== What is required ==
Report each line from the entries in which "objetos" can be found.

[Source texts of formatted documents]

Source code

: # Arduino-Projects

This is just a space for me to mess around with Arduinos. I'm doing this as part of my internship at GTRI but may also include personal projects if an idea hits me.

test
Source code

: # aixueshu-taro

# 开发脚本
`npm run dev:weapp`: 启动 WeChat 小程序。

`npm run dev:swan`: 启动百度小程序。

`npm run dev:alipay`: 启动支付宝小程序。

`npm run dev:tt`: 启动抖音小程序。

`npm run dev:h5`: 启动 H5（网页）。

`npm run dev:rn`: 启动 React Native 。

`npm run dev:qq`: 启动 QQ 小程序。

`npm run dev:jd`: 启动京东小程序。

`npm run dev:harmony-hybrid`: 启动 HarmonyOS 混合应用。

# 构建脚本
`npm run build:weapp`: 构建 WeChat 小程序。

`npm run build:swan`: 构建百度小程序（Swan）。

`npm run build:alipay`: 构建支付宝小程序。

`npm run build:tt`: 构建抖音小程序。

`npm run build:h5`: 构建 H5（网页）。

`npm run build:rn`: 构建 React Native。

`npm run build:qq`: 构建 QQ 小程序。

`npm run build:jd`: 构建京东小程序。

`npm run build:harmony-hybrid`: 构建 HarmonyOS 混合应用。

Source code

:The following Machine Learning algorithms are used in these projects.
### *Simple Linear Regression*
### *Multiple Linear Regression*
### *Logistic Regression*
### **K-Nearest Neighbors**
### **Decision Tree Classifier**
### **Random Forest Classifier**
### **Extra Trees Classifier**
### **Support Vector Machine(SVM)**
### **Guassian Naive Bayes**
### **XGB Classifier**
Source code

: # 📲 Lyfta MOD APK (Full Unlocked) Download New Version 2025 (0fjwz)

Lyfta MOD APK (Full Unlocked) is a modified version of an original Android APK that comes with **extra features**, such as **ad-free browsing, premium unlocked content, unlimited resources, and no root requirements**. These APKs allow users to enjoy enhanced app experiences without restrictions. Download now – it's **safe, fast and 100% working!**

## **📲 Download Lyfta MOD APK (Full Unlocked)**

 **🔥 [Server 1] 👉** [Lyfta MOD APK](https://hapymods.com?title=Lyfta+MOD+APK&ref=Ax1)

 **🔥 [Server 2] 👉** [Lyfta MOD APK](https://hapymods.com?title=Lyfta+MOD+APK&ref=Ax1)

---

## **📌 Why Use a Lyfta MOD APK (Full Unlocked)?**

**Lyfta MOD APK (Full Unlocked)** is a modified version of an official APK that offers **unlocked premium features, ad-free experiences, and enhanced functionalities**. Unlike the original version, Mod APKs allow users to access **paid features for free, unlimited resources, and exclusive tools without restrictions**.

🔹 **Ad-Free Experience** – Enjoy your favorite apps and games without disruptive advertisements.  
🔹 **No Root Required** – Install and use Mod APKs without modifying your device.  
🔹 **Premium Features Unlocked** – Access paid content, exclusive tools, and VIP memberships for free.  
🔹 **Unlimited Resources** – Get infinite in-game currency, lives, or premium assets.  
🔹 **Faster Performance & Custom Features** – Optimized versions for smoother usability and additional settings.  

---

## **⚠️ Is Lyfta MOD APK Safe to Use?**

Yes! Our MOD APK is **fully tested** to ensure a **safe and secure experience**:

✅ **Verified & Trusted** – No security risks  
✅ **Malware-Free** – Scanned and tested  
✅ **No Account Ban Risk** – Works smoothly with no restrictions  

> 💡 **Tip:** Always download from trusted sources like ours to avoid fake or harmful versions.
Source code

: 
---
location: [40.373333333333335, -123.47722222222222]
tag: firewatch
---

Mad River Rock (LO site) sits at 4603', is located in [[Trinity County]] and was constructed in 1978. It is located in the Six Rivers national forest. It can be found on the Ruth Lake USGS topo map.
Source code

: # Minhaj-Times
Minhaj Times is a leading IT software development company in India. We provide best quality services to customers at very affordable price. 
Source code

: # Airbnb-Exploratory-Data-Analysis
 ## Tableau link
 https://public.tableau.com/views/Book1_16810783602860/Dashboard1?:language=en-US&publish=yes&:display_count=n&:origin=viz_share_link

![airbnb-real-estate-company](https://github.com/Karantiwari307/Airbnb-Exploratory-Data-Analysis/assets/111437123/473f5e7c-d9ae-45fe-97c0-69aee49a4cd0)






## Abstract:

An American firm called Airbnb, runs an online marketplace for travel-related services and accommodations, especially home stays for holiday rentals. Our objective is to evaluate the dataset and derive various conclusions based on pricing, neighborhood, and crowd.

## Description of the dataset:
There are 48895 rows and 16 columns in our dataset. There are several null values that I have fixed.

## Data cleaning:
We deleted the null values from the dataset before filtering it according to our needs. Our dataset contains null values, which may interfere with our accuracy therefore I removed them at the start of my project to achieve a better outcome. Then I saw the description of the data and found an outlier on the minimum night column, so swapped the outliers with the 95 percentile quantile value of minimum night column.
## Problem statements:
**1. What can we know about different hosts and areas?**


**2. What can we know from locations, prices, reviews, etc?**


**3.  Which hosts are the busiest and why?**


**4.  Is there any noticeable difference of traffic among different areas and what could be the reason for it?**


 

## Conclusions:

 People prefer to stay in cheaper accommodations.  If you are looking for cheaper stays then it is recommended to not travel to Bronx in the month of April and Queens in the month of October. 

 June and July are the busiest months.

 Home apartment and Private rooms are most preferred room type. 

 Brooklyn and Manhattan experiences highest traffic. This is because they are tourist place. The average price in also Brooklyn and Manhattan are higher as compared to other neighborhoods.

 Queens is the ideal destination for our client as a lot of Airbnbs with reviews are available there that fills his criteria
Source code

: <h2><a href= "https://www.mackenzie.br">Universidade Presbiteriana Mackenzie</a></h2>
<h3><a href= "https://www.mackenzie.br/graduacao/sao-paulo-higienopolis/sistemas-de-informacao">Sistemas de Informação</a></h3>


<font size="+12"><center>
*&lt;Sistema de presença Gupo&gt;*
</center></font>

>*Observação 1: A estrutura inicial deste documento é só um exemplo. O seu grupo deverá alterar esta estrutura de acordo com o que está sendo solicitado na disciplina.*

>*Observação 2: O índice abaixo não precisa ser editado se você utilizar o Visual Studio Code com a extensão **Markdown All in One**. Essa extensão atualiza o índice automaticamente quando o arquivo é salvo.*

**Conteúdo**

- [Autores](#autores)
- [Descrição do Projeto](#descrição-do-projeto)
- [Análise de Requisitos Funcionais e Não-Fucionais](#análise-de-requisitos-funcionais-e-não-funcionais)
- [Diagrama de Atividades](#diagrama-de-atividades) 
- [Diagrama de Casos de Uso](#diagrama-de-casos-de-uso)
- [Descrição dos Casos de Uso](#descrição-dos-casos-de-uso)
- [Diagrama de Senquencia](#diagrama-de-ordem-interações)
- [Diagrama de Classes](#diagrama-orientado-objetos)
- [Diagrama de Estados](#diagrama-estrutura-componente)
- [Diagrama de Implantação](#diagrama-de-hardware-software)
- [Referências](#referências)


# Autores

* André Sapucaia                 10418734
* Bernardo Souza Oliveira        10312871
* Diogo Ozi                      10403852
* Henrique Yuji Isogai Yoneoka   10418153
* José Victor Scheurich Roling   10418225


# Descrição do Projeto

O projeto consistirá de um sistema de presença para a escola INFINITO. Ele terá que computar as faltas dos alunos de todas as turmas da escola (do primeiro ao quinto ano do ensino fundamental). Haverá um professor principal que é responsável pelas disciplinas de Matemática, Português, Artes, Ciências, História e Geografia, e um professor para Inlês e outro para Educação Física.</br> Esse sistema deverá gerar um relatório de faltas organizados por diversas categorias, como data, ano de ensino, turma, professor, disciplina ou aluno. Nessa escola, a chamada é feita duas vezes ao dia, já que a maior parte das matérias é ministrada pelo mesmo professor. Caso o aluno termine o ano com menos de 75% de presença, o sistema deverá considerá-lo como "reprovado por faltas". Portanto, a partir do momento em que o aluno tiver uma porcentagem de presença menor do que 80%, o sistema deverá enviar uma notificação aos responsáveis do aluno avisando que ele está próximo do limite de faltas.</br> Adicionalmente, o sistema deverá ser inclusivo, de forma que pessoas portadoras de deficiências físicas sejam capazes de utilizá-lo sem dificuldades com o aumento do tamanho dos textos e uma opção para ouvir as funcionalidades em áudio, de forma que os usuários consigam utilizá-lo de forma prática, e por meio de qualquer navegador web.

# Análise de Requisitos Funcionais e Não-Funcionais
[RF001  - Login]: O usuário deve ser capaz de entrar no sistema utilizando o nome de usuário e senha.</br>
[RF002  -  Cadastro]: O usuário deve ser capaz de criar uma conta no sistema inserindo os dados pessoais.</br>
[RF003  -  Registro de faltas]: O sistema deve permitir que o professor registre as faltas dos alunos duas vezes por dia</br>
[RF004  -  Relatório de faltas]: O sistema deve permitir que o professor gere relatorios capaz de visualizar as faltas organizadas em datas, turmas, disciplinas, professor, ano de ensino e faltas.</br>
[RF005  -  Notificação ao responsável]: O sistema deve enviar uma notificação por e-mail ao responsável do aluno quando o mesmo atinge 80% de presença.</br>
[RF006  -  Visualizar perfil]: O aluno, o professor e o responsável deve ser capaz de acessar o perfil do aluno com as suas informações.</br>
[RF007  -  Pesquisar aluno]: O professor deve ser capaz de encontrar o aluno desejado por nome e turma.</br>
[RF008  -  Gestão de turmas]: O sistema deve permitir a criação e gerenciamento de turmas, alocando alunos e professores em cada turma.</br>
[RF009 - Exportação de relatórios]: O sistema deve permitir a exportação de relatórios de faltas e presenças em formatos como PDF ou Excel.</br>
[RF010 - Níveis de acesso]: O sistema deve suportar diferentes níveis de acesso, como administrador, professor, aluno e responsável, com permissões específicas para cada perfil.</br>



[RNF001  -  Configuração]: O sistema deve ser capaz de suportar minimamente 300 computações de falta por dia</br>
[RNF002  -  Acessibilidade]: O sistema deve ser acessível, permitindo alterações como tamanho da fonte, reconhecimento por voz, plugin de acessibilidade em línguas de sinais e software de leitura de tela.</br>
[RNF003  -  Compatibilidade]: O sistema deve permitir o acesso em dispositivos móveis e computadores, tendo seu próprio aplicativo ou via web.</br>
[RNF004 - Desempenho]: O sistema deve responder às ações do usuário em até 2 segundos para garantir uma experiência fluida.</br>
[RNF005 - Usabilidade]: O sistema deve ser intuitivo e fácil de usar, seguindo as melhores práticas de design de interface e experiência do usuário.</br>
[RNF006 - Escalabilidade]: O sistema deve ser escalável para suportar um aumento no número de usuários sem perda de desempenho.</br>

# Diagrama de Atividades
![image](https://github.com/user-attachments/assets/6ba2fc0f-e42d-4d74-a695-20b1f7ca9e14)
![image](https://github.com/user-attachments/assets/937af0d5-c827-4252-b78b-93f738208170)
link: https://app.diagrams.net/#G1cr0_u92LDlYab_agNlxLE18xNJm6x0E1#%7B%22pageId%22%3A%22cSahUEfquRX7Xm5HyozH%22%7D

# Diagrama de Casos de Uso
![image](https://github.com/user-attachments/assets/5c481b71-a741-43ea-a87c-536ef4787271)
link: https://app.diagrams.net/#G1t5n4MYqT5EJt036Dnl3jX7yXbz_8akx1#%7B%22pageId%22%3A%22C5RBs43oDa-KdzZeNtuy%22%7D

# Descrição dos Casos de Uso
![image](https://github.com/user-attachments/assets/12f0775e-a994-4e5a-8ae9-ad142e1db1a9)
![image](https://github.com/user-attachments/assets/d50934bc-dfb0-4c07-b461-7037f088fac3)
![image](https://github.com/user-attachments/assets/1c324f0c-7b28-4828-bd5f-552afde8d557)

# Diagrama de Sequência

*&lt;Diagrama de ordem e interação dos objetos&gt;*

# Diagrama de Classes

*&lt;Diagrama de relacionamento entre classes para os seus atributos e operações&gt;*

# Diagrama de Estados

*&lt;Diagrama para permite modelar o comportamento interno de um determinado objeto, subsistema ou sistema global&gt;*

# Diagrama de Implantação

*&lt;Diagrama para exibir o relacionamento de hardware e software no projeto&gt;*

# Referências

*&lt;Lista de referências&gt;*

== Result of this task ==
- [Diagrama de Classes](#diagrama-orientado-objetos)
*&lt;Diagrama de ordem e interação dos objetos&gt;*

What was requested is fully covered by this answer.